1Q18 below estimates. At 21%/23% of house/street’s FY18 estimates, 1Q18 core earnings of RM372.2m missed expectations. The main discrepancies between our estimate and the actual earnings were: (i) weaker-than-expected UK earnings, and (ii) interest expense being underestimated. No dividend was declared in 1Q18 as it usually pays half-yearly dividends.

Sequential results impacted by UK operations. 1Q18 core profit fell 17% QoQ to RM372.2m from RM447.8m on the back of 6% decline in top-line. This was attributed by lower UK operations on lower volume coupled with poorer luck factor for London casinos, which sent the UK & Egypt unit’s adjusted EBITDA lower by 52% to RM30.6m while the Malaysia operation also saw lower adjusted EBITDA by 11% to RM533.7m on lower hold percentage despite higher business volume. Meanwhile, the North America unit reported adjusted EBITDA jumping 70% to RM64.8m, largely due to higher revenue from RWNYC.

Home turf operation led the YoY earnings. However, 1Q18 earnings rose 7% YoY from RM347.7m in 1Q17 as revenue grew 8%. This was primarily attributed to the Malaysia operations on overall higher business volume from mass to premium segments, which sent the unit’s adjusted EBITDA higher by 22%. The North America operations also posted higher earnings by 57% on improved earnings from RWNYC while the Bimini operations reported lower operational loss on its cost rationalisation initiatives. Meanwhile, the UK & Egypt unit reported lower adjusted EBITDA by 61% due to the abovementioned sluggish results from the London casinos.
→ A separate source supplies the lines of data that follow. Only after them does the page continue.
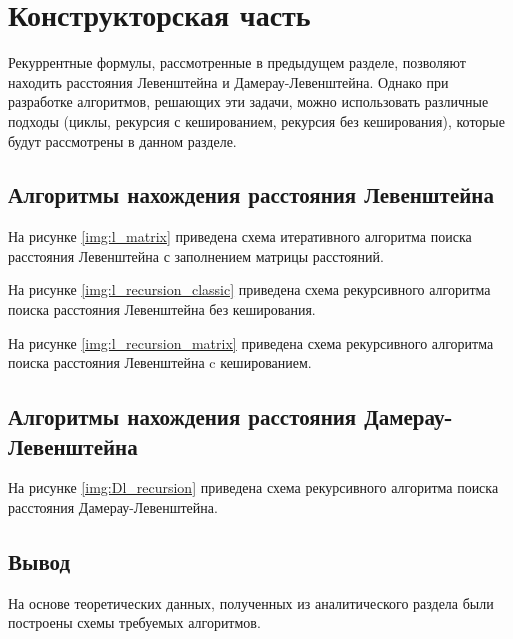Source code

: \chapter{Конструкторская часть}

Рекуррентные формулы, рассмотренные в предыдущем разделе, позволяют находить расстояния Левенштейна и Дамерау-Левенштейна. Однако при разработке алгоритмов, решающих эти задачи, можно использовать различные подходы (циклы, рекурсия с кешированием, рекурсия без кеширования), которые будут рассмотрены в данном разделе.

\section{Алгоритмы нахождения расстояния Левенштейна}

На рисунке \ref{img:l_matrix} приведена схема итеративного алгоритма поиска расстояния Левенштейна с заполнением матрицы расстояний.


На рисунке \ref{img:l_recursion_classic} приведена схема рекурсивного алгоритма поиска расстояния Левенштейна без кеширования.


На рисунке \ref{img:l_recursion_matrix} приведена схема рекурсивного алгоритма поиска расстояния Левенштейна c кешированием.


\section{Алгоритмы нахождения расстояния Дамерау-Левенштейна}

На рисунке \ref{img:Dl_recursion} приведена схема рекурсивного алгоритма поиска расстояния Дамерау-Левенштейна.




\section*{Вывод}

На основе теоретических данных, полученных из аналитического раздела были построены схемы требуемых алгоритмов.



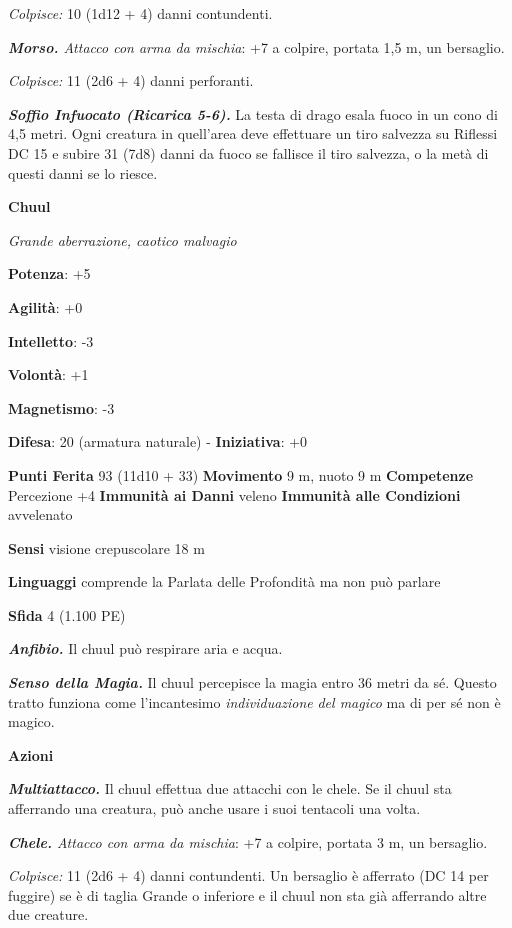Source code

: \begin{multicols}{2}
\emph{Colpisce:} 10 (1d12 + 4) danni contundenti.

\emph{\textbf{Morso.} Attacco con arma da mischia}: +7 a colpire,
portata 1,5 m, un bersaglio.

\emph{Colpisce:} 11 (2d6 + 4) danni perforanti.

\emph{\textbf{Soffio Infuocato (Ricarica 5-6).}} La testa di drago esala
fuoco in un cono di 4,5 metri. Ogni creatura in quell'area deve
effettuare un tiro salvezza su Riflessi DC 15 e subire 31 (7d8) danni
da fuoco se fallisce il tiro salvezza, o la metà di questi danni se lo
riesce.

\textbf{Chuul}

\emph{Grande aberrazione, caotico malvagio}

\textbf{Potenza}: +5

\textbf{Agilità}: +0

\textbf{Intelletto}: -3

\textbf{Volontà}: +1

\textbf{Magnetismo}: -3

\textbf{Difesa}: 20 (armatura naturale) - \textbf{Iniziativa}: +0

\textbf{Punti Ferita} 93 (11d10 + 33) \textbf{Movimento} 9 m, nuoto 9 m
\textbf{Competenze} Percezione +4 \textbf{Immunità ai Danni} veleno
\textbf{Immunità alle Condizioni} avvelenato

\textbf{Sensi} visione crepuscolare 18 m

\textbf{Linguaggi} comprende la Parlata delle Profondità ma non può
parlare

\textbf{Sfida} 4 (1.100 PE)

\emph{\textbf{Anfibio.}} Il chuul può respirare aria e acqua.

\emph{\textbf{Senso della Magia.}} Il chuul percepisce la magia entro 36
metri da sé. Questo tratto funziona come l'incantesimo
\emph{individuazione} \emph{del magico} ma di per sé non è magico.

\textbf{Azioni}

\emph{\textbf{Multiattacco.}} Il chuul effettua due attacchi con le
chele. Se il chuul sta afferrando una creatura, può anche usare i suoi
tentacoli una volta.

\emph{\textbf{Chele.} Attacco con arma da mischia}: +7 a colpire,
portata 3 m, un bersaglio.

\emph{Colpisce:} 11 (2d6 + 4) danni contundenti. Un bersaglio è
afferrato (DC 14 per fuggire) se è di taglia Grande o inferiore e il
chuul non sta già afferrando altre due creature.


\end{multicols}
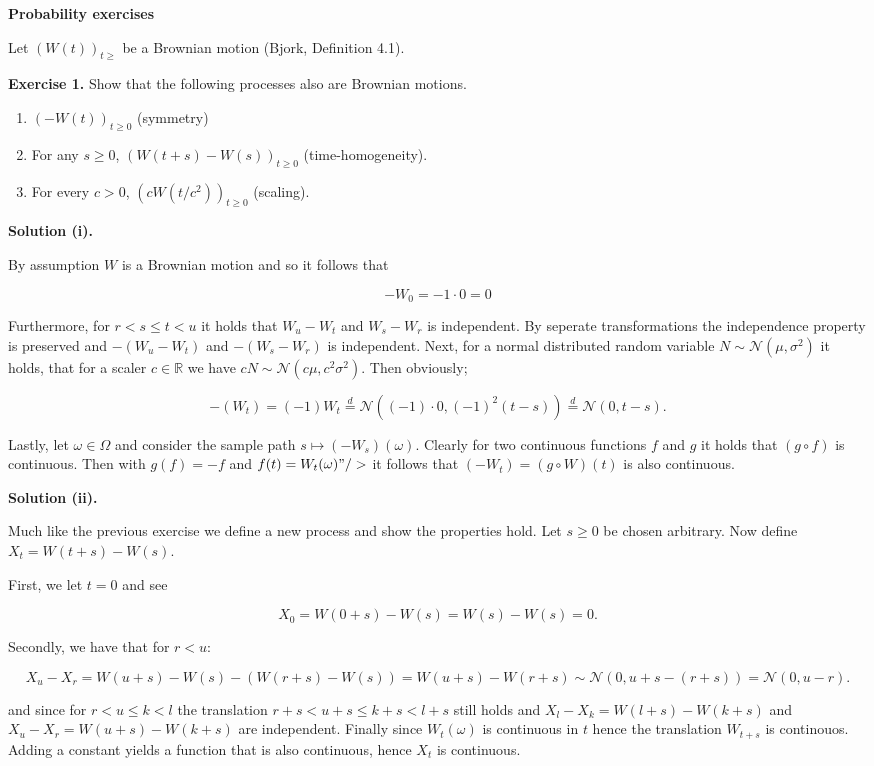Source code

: \documentclass[
]{article}
\providecommand{\tightlist}{%
  \setlength{\itemsep}{0pt}\setlength{\parskip}{0pt}}
\begin{document}
\textbf{Probability exercises}

Let \((W(t))_{t\ge}\) be a Brownian motion (Bjork, Definition 4.1).

\textbf{Exercise 1.} Show that the following processes also are Brownian
motions.

\begin{enumerate}
\def\labelenumi{\roman{enumi}.}
\tightlist
\item
  \((-W(t))_{t\ge 0}\) (symmetry)
\item
  For any \(s\ge 0\), \((W(t+s)-W(s))_{t\ge 0}\) (time-homogeneity).
\item
  For every \(c>0\), \((cW(t/c^2))_{t\ge 0}\) (scaling).
\end{enumerate}

\textbf{Solution (i).}

By assumption \(W\) is a Brownian motion and so it follows that

\[-W_0=-1\cdot0=0\]

Furthermore, for \(r<s\le t< u\) it holds that \(W_u-W_t\) and
\(W_s-W_r\) is independent. By seperate transformations the independence
property is preserved and \(-(W_u-W_t)\) and \(-(W_s-W_r)\) is
independent. Next, for a normal distributed random variable
\(N\sim\mathcal{N}(\mu,\sigma^2)\) it holds, that for a scaler
\(c\in\mathbb{R}\) we have \(c N\sim\mathcal{N}(c\mu,c^2\sigma ^2)\).
Then obviously;

\[-(W_t)=(-1)W_t\stackrel{d}{=}\mathcal{N}((-1)\cdot0,(-1)^2(t-s))\stackrel{d}{=}\mathcal{N}( 0,t-s).\]

Lastly, let \(\omega \in \Omega\) and consider the sample path
\(s\mapsto (-W_s)(\omega)\). Clearly for two continuous functions \(f\)
and \(g\) it holds that \((g\circ f)\) is continuous. Then with
\(g(f)=-f\) and \(f(t)=W_t(\omega)"/>\) it follows that
\((-W_t)=(g\circ W)(t)\) is also continuous.

\textbf{Solution (ii).}

Much like the previous exercise we define a new process and show the
properties hold. Let \(s\ge 0\) be chosen arbitrary. Now define
\(X_t=W(t+s)-W(s)\).

First, we let \(t=0\) and see

\[X_0=W(0+s)-W(s)=W(s)-W(s)=0.\]

Secondly, we have that for \(r<u\):

\[X_u-X_r=W(u+s)-W(s)-(W(r+s)-W(s))=W(u+s)-W(r+s)\sim \mathcal{N}(0,u+s-(r+s))=\mathcal{N}(0,u-r).\]

and since for \(r<u\le k<l\) the translation \(r+s<u+s\le k+s<l+s\)
still holds and \(X_l-X_k=W(l+s)-W(k+s)\) and \(X_u-X_r=W(u+s)-W(k+s)\)
are independent. Finally since \(W_t(\omega)\) is continuous in \(t\)
hence the translation \(W_{t+s}\) is continouos. Adding a constant
yields a function that is also continuous, hence \(X_t\) is continuous.
\end{document}
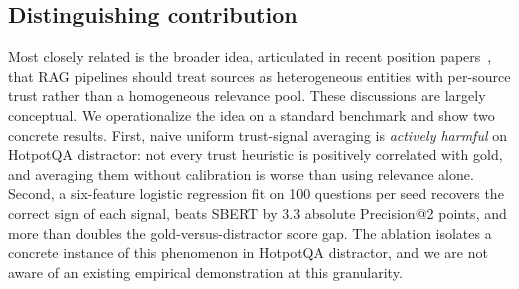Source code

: \subsection{Distinguishing contribution}

Most closely related is the broader idea, articulated in recent
position papers~\cite{wu2024retrieval,ram2023incontextrag}, that RAG
pipelines should treat sources as heterogeneous entities with
per-source trust rather than a homogeneous relevance pool. These
discussions are largely conceptual. We operationalize the idea on a
standard benchmark and show two concrete results. First, naive uniform
trust-signal averaging is \emph{actively harmful} on HotpotQA
distractor: not every trust heuristic is positively correlated with
gold, and averaging them without calibration is worse than using
relevance alone. Second, a six-feature logistic regression fit on 100
questions per seed recovers the correct sign of each signal, beats
SBERT by 3.3 absolute Precision@2 points, and more than doubles the
gold-versus-distractor score gap. The ablation isolates a concrete
instance of this phenomenon in HotpotQA distractor, and we are not
aware of an existing empirical demonstration at this granularity.
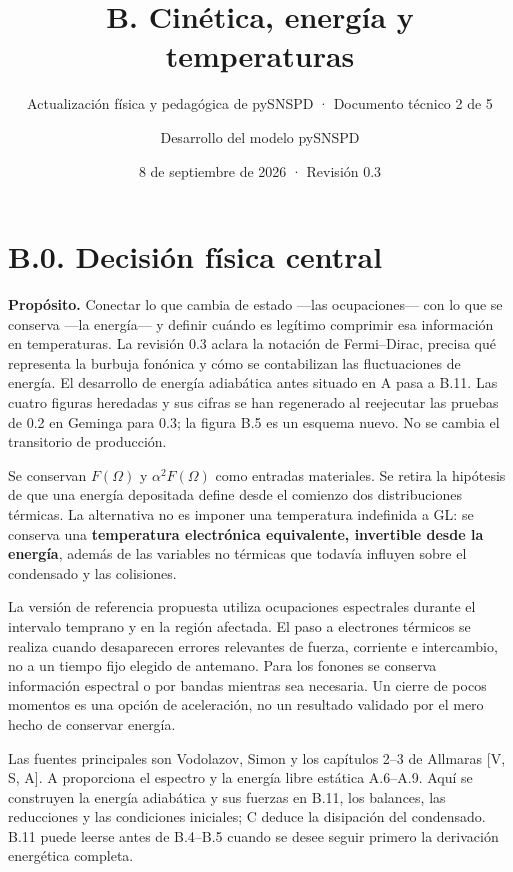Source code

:\documentclass[
  spanish,
  10pt,
  a4paper,
]{article}
\title{B. Cinética, energía y temperaturas}
\subtitle{Actualización física y pedagógica de pySNSPD · Documento
técnico 2 de 5}
\author{Desarrollo del modelo pySNSPD}
\date{8 de septiembre de 2026 · Revisión 0.3}
\newcounter{none} %
\begin{document}
\maketitle

{
\setcounter{tocdepth}{2}
\tableofcontents
}
\newpage

\section{B.0. Decisión física
central}\label{b.0.-decisiuxf3n-fuxedsica-central}

\textbf{Propósito.} Conectar lo que cambia de estado ---las
ocupaciones--- con lo que se conserva ---la energía--- y definir cuándo
es legítimo comprimir esa información en temperaturas. La revisión 0.3
aclara la notación de Fermi--Dirac, precisa qué representa la burbuja
fonónica y cómo se contabilizan las fluctuaciones de energía. El
desarrollo de energía adiabática antes situado en A pasa a B.11. Las
cuatro figuras heredadas y sus cifras se han regenerado al reejecutar
las pruebas de 0.2 en Geminga para 0.3; la figura B.5 es un esquema
nuevo. No se cambia el transitorio de producción.

Se conservan \(F(\Omega)\) y \(\alpha^2F(\Omega)\) como entradas
materiales. Se retira la hipótesis de que una energía depositada define
desde el comienzo dos distribuciones térmicas. La alternativa no es
imponer una temperatura indefinida a GL: se conserva una
\textbf{temperatura electrónica equivalente, invertible desde la
energía}, además de las variables no térmicas que todavía influyen sobre
el condensado y las colisiones.

La versión de referencia propuesta utiliza ocupaciones espectrales
durante el intervalo temprano y en la región afectada. El paso a
electrones térmicos se realiza cuando desaparecen errores relevantes de
fuerza, corriente e intercambio, no a un tiempo fijo elegido de
antemano. Para los fonones se conserva información espectral o por
bandas mientras sea necesaria. Un cierre de pocos momentos es una opción
de aceleración, no un resultado validado por el mero hecho de conservar
energía.

Las fuentes principales son Vodolazov, Simon y los capítulos 2--3 de
Allmaras {[}V, S, A{]}. A proporciona el espectro y la energía libre
estática A.6--A.9. Aquí se construyen la energía adiabática y sus
fuerzas en B.11, los balances, las reducciones y las condiciones
iniciales; C deduce la disipación del condensado. B.11 puede leerse
antes de B.4--B.5 cuando se desee seguir primero la derivación
energética completa.
\end{document}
GITP is the key focus going forward. While the main attraction 20th Century Fox World Theme Park’s opening is delayed to this year-end, the RM10.38b 10-year GITP development has been progressively opening retail spaces, restaurants and casino floor since end-2016, which should contribute to bottom-line. Going forth, we remain cautious on the VIP-centric UK operations, which could be volatile while the Resort World Birmingham may need some time before showing meaningful results. Meanwhile, RWNYC numbers should be sustainable while Resort World Bimini is striving to be profitable by year end.

Maintain OUTPERFORM. In view of this weak set of results, we cut FY18-19 earnings estimates by 10%-4% to account for lower UK earnings on luck factor and higher interest expense assumptions. Post- earnings revision and a change in valuation base year to CY19, we trimmed target price slightly to RM5.75/SoP share from RM5.80/SoP share. It remains OUTPERFORM on the premise of earnings growth story from GITP expansion. Risks to our call include poorer luck factor and weaker casino earnings.